[Source records]
= = =

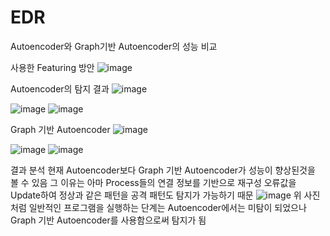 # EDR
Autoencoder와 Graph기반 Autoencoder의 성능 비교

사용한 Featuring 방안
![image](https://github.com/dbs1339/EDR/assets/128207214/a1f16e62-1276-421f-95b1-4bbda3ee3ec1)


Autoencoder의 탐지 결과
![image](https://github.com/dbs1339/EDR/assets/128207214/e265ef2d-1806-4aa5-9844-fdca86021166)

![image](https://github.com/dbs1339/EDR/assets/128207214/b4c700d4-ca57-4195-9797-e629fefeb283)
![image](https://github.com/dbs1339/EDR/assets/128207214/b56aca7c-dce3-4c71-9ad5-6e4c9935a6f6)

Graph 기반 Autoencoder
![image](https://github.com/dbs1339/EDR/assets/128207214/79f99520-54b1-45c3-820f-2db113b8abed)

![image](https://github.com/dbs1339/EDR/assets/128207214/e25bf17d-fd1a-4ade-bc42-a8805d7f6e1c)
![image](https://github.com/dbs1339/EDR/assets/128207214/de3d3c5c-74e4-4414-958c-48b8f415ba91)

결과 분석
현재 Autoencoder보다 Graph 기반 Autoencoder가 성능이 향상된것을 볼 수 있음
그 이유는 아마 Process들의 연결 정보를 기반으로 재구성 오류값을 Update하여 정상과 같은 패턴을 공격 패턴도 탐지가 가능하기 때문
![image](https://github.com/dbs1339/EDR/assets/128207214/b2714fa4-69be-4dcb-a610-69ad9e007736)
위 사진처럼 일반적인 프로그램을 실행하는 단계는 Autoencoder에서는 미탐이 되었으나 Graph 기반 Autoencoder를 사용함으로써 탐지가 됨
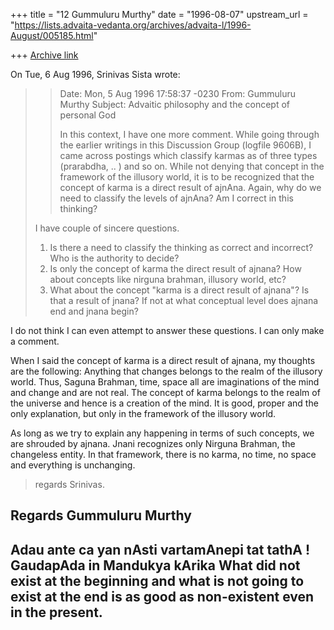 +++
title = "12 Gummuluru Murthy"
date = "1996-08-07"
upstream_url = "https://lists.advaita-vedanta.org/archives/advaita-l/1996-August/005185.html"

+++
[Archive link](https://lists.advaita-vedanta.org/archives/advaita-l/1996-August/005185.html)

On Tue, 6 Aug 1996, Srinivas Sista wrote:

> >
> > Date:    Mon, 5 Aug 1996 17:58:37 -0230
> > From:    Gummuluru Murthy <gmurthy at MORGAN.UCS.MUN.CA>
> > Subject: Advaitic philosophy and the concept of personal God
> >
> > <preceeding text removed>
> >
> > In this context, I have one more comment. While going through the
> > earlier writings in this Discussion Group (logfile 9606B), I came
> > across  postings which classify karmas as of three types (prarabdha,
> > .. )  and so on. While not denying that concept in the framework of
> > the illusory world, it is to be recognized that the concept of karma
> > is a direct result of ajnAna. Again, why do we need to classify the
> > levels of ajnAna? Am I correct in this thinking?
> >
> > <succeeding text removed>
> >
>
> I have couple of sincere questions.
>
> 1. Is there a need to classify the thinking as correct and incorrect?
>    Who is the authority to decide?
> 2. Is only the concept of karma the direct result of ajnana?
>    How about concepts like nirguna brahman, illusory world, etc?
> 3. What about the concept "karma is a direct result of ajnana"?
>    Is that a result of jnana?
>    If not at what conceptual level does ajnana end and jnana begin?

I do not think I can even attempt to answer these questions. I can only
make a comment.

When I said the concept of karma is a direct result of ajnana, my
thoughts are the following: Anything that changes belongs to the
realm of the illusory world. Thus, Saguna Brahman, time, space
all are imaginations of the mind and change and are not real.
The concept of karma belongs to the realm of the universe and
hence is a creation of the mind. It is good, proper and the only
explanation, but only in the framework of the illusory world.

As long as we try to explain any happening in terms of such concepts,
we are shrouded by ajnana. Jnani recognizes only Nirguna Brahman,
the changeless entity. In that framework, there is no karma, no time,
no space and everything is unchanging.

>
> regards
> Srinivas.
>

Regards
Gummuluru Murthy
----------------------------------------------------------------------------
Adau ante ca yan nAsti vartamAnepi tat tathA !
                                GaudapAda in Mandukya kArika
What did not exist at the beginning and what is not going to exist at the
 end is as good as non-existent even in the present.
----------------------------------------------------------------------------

= = =

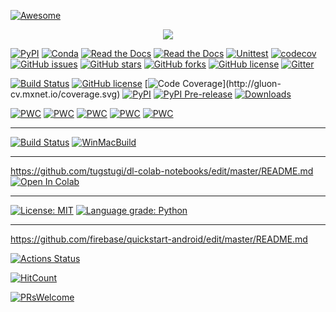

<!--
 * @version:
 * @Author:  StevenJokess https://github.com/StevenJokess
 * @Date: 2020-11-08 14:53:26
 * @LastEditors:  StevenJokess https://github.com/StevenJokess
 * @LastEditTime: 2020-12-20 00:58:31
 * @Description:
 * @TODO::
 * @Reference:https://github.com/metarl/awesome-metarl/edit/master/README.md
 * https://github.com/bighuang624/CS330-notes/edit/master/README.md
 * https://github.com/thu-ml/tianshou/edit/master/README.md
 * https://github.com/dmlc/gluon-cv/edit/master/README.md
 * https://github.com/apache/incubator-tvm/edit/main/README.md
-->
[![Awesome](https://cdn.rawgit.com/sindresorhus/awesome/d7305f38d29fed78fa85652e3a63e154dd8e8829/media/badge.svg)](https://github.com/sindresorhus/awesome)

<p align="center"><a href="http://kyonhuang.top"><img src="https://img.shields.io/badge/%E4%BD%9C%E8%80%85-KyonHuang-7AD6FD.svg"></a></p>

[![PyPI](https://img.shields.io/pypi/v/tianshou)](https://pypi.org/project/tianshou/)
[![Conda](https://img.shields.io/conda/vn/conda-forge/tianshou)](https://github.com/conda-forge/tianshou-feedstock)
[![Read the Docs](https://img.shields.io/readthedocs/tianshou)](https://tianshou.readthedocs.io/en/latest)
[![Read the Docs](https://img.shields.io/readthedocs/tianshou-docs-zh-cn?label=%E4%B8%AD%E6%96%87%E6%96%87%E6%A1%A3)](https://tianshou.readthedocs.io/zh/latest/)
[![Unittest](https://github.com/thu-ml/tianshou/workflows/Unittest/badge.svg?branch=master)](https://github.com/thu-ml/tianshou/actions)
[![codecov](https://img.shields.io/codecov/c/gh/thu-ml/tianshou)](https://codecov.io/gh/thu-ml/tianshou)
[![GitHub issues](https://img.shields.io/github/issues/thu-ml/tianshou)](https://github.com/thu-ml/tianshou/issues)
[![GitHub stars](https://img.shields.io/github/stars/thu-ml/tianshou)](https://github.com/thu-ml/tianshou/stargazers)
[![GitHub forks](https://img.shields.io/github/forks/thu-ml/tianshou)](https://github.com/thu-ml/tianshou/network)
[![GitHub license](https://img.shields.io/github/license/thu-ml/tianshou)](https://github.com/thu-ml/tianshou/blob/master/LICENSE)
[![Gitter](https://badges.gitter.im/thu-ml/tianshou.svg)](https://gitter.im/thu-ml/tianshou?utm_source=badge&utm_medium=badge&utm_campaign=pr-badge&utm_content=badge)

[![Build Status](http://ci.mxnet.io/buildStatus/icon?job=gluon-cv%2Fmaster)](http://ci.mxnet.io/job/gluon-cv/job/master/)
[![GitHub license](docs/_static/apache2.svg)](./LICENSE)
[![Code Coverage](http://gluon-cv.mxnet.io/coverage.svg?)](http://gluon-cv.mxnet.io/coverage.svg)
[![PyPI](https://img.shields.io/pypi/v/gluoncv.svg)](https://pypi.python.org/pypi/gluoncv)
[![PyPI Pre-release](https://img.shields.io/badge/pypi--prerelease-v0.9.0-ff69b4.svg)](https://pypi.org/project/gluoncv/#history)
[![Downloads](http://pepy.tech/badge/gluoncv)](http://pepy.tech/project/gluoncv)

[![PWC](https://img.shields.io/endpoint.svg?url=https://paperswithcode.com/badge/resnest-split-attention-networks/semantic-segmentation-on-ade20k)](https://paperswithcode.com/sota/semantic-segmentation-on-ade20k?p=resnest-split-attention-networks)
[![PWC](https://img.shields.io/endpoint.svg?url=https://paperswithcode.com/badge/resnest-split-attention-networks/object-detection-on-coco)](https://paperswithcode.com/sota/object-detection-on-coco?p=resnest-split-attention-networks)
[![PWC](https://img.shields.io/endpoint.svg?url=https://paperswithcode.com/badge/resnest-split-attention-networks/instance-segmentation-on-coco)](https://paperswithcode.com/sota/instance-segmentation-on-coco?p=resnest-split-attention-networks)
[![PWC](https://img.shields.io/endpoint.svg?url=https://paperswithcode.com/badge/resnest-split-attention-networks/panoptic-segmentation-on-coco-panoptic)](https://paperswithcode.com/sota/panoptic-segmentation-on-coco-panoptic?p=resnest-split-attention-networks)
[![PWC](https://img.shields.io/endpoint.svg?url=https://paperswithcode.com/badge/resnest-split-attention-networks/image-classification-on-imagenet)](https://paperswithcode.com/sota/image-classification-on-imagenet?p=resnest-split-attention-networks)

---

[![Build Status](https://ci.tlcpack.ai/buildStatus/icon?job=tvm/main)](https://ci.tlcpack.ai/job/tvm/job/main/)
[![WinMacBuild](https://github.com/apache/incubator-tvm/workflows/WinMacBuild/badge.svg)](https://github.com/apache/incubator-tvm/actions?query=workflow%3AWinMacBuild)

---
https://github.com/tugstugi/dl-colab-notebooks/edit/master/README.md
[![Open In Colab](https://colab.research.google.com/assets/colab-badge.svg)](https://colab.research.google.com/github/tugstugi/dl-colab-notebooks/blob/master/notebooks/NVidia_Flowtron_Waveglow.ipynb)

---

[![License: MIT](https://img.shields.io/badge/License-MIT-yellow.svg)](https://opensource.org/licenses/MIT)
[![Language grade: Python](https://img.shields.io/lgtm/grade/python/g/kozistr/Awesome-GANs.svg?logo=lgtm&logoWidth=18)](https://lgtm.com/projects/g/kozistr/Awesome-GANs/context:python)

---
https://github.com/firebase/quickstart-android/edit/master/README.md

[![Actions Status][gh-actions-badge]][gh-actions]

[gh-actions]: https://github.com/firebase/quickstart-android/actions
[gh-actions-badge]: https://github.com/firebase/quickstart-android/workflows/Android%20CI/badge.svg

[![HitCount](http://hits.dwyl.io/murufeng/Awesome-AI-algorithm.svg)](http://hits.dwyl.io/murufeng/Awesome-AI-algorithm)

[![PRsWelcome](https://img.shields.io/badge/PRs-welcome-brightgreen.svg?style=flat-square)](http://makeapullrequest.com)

= = =

# Problem to solve:
Lines containing the word "direct" are to be tallied across the entries above; give only the resulting count.

# Solved exercise:
4